Work to complete: Restate word for word the opening line of the data below and every line after it until the line with "In this proposed", that line too, but not the pictures.

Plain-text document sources
__________
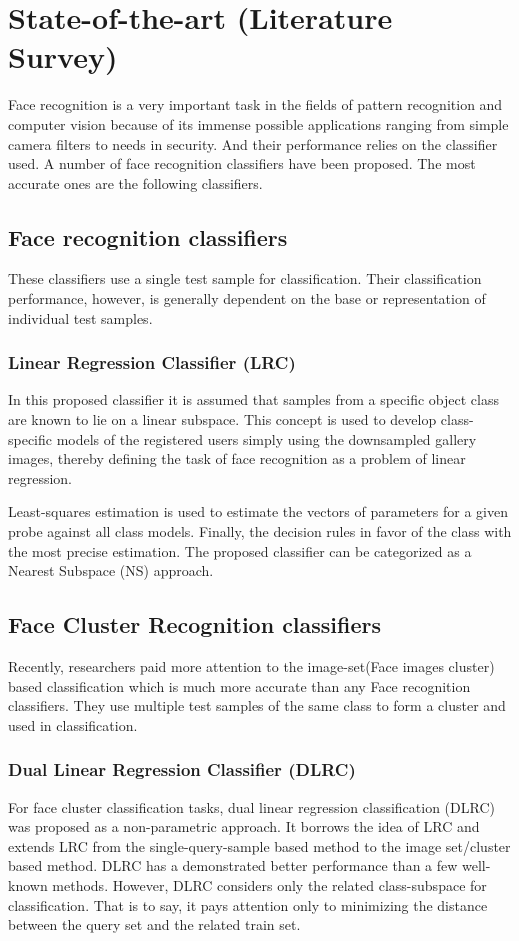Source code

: \documentclass[a4paper]{article}
\begin{document}
	\section{State-of-the-art (Literature Survey)}
	Face recognition is a very important task in the fields of pattern recognition and computer vision because of its immense possible applications ranging from simple camera filters to needs in security. And their performance relies on the classifier used. A number of face recognition classifiers have been proposed. The most accurate ones are the following classifiers.
		\subsection{Face recognition classifiers}
		These classifiers use
		a single test sample for classification. Their classification
		performance, however, is generally dependent on the base
		or representation of individual test samples. 
		\subsubsection{Linear Regression Classifier (LRC)}
			In this proposed classifier it is assumed that samples from a specific object class are known to
			lie on a linear subspace. This concept is used to develop
			class-specific models of the registered users simply using the
			downsampled gallery images, thereby defining the task of face
			recognition as a problem of linear regression. 
			
			Least-squares
			estimation is used to estimate the vectors of parameters for a
			given probe against all class models. Finally, the decision rules in
			favor of the class with the most precise estimation. The proposed
			classifier can be categorized as a Nearest Subspace (NS) approach.
			
		\subsection{Face Cluster Recognition classifiers}
		Recently, researchers
		paid more attention to the image-set(Face images cluster) based classification which is much more accurate than any Face recognition classifiers. They use multiple test samples of the same class to form a cluster and used in classification.
		\subsubsection{Dual Linear Regression Classifier (DLRC)}
			For face cluster classification tasks, dual linear regression classification
			(DLRC) was proposed as a non-parametric approach.
			It borrows the idea of LRC and extends LRC
			from the single-query-sample based method to the image set/cluster
			based method. DLRC has a demonstrated better performance
			than a few well-known methods. However, DLRC
			considers only the related class-subspace for classification.
			That is to say, it pays attention only to minimizing the distance
			between the query set and the related train set.
\end{document}
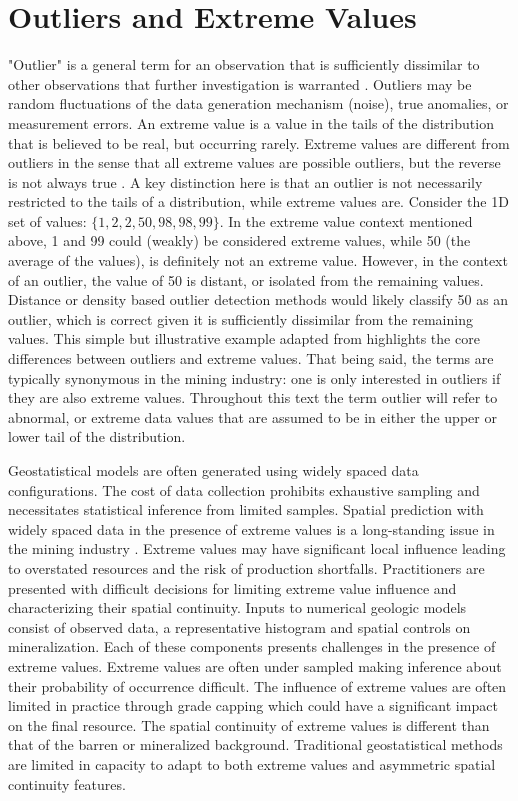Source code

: \FloatBarrier
\section{Outliers and Extreme Values}
\label{sec:02extreme}

"Outlier" is a general term for an observation that is sufficiently dissimilar to other observations that further investigation is warranted \citep{barnett1984outliers}. Outliers may be random fluctuations of the data generation mechanism (noise), true anomalies, or measurement errors. An extreme value is a value in the tails of the distribution that is believed to be real, but occurring rarely. Extreme values are different from outliers in the sense that all extreme values are possible outliers, but the reverse is not always true \citep{aggarwal2016outlier}. A key distinction here is that an outlier is not necessarily restricted to the tails of a distribution, while extreme values are. Consider the \gls{1D} set of values: $\{1,2,2,50,98,98,99\}$. In the extreme value context mentioned above, 1 and 99 could (weakly) be considered extreme values, while 50 (the average of the values), is definitely not an extreme value. However, in the context of an outlier, the value of 50 is distant, or isolated from the remaining values. Distance or density based outlier detection methods would likely classify 50 as an outlier, which is correct given it is sufficiently dissimilar from the remaining values. This simple but illustrative example adapted from \cite{aggarwal2016outlier} highlights the core differences between outliers and extreme values. That being said, the terms are typically synonymous in the mining industry: one is only interested in outliers if they are also extreme values. Throughout this text the term outlier will refer to abnormal, or extreme data values that are assumed to be in either the upper or lower tail of the distribution.

Geostatistical models are often generated using widely spaced data configurations. The cost of data collection prohibits exhaustive sampling and necessitates statistical inference from limited samples. Spatial prediction with widely spaced data in the presence of extreme values is a long-standing issue in the mining industry \citep{leuangthong2015dealing}. Extreme values may have significant local influence leading to overstated resources and the risk of production shortfalls. Practitioners are presented with difficult decisions for limiting extreme value influence and characterizing their spatial continuity. Inputs to numerical geologic models consist of observed data, a representative histogram and spatial controls on mineralization. Each of these components presents challenges in the presence of extreme values. Extreme values are often under sampled making inference about their probability of occurrence difficult. The influence of extreme values are often limited in practice through grade capping which could have a significant impact on the final resource. The spatial continuity of extreme values is different than that of the barren or mineralized background. Traditional geostatistical methods are limited in capacity to adapt to both extreme values and asymmetric spatial continuity features.


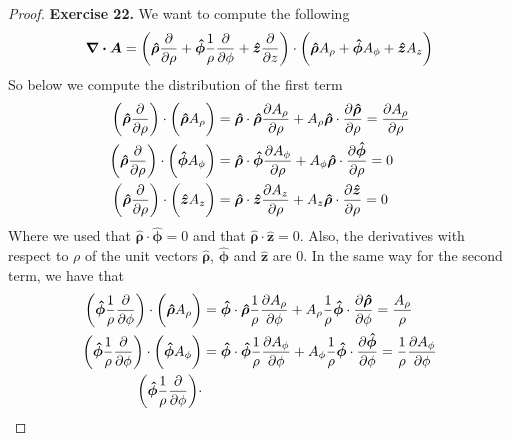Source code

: \documentclass[11pt]{article}
\newcommand{\hatz}{\bm{\hat{z}}}
\newcommand{\hatrho}{\bm{\hat{\rho}}}
\newcommand{\hatphi}{\bm{\hat{\phi}}}
\theoremstyle{definition}
\begin{document}
\cleardoublepage
\begin{proof}{\textbf{Exercise 22.}}
    We want to compute the following
    \begin{align*}
        \divergence{\bm{A}} =
        \bigg(
            \hatrho \partialderivative{}{\rho}
            + \hatphi \frac{1}{\rho}\partialderivative{}{\phi}
            + \hatz \partialderivative{}{z}
        \bigg)\cdot
        \bigg(
            \hatrho A_\rho + \hatphi A_\phi + \hatz A_z
        \bigg)
    \end{align*}
    So below we compute the distribution of the first term
    \begin{align*}
        \bigg(\hatrho \partialderivative{}{\rho}\bigg)\cdot
        \bigg(\hatrho A_\rho\bigg)
        &= \hatrho \cdot \hatrho \partialderivative{A_\rho}{\rho}
        + A_\rho \hatrho \cdot \partialderivative{\hatrho}{\rho}
        = \partialderivative{A_\rho}{\rho}\\
        \bigg(\hatrho \partialderivative{}{\rho}\bigg)\cdot
        \bigg(\hatphi A_\phi\bigg)
        &= \hatrho \cdot \hatphi \partialderivative{A_\phi}{\rho}
        + A_\phi \hatrho \cdot \partialderivative{\hatphi}{\rho}
        = 0\\
        \bigg(\hatrho \partialderivative{}{\rho}\bigg)\cdot
        \bigg(\hatz A_z\bigg)
        &= \hatrho \cdot \hatz \partialderivative{A_z}{\rho}
        + A_z \hatrho \cdot \partialderivative{\hatz}{\rho}
        = 0
    \end{align*}
    Where we used that $\hatrho \cdot \hatphi = 0$ and that
    $\hatrho \cdot \hatz = 0$. Also, the derivatives with respect to $\rho$
    of the unit vectors $\hatrho$, $\hatphi$ and $\hatz$ are 0.
    In the same way for the second term, we have that
    \begin{align*}
        \bigg(\hatphi \frac{1}{\rho} \partialderivative{}{\phi}\bigg)\cdot
        \bigg(\hatrho A_\rho\bigg)
        &= \hatphi \cdot \hatrho \frac{1}{\rho} \partialderivative{A_\rho}{\phi}
        + A_\rho \frac{1}{\rho} \hatphi \cdot \partialderivative{\hatrho}{\phi}
        = \frac{A_\rho}{\rho}\\
        \bigg(\hatphi \frac{1}{\rho} \partialderivative{}{\phi}\bigg)\cdot
        \bigg(\hatphi A_\phi\bigg)
        &= \hatphi \cdot \hatphi \frac{1}{\rho} \partialderivative{A_\phi}{\phi}
        + A_\phi\frac{1}{\rho} \hatphi \cdot \partialderivative{\hatphi}{\phi}
        = \frac{1}{\rho} \partialderivative{A_\phi}{\phi}\\
        \bigg(\hatphi \frac{1}{\rho} \partialderivative{}{\phi}\bigg)\cdot

\end{align*}
\end{proof}
\end{document}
__________
Written answer:
Source code

: \documentclass[a4paper]{article}
\begin{document}
	\section{State-of-the-art (Literature Survey)}
	Face recognition is a very important task in the fields of pattern recognition and computer vision because of its immense possible applications ranging from simple camera filters to needs in security. And their performance relies on the classifier used. A number of face recognition classifiers have been proposed. The most accurate ones are the following classifiers.
		\subsection{Face recognition classifiers}
		These classifiers use
		a single test sample for classification. Their classification
		performance, however, is generally dependent on the base
		or representation of individual test samples. 
		\subsubsection{Linear Regression Classifier (LRC)}
			In this proposed classifier it is assumed that samples from a specific object class are known to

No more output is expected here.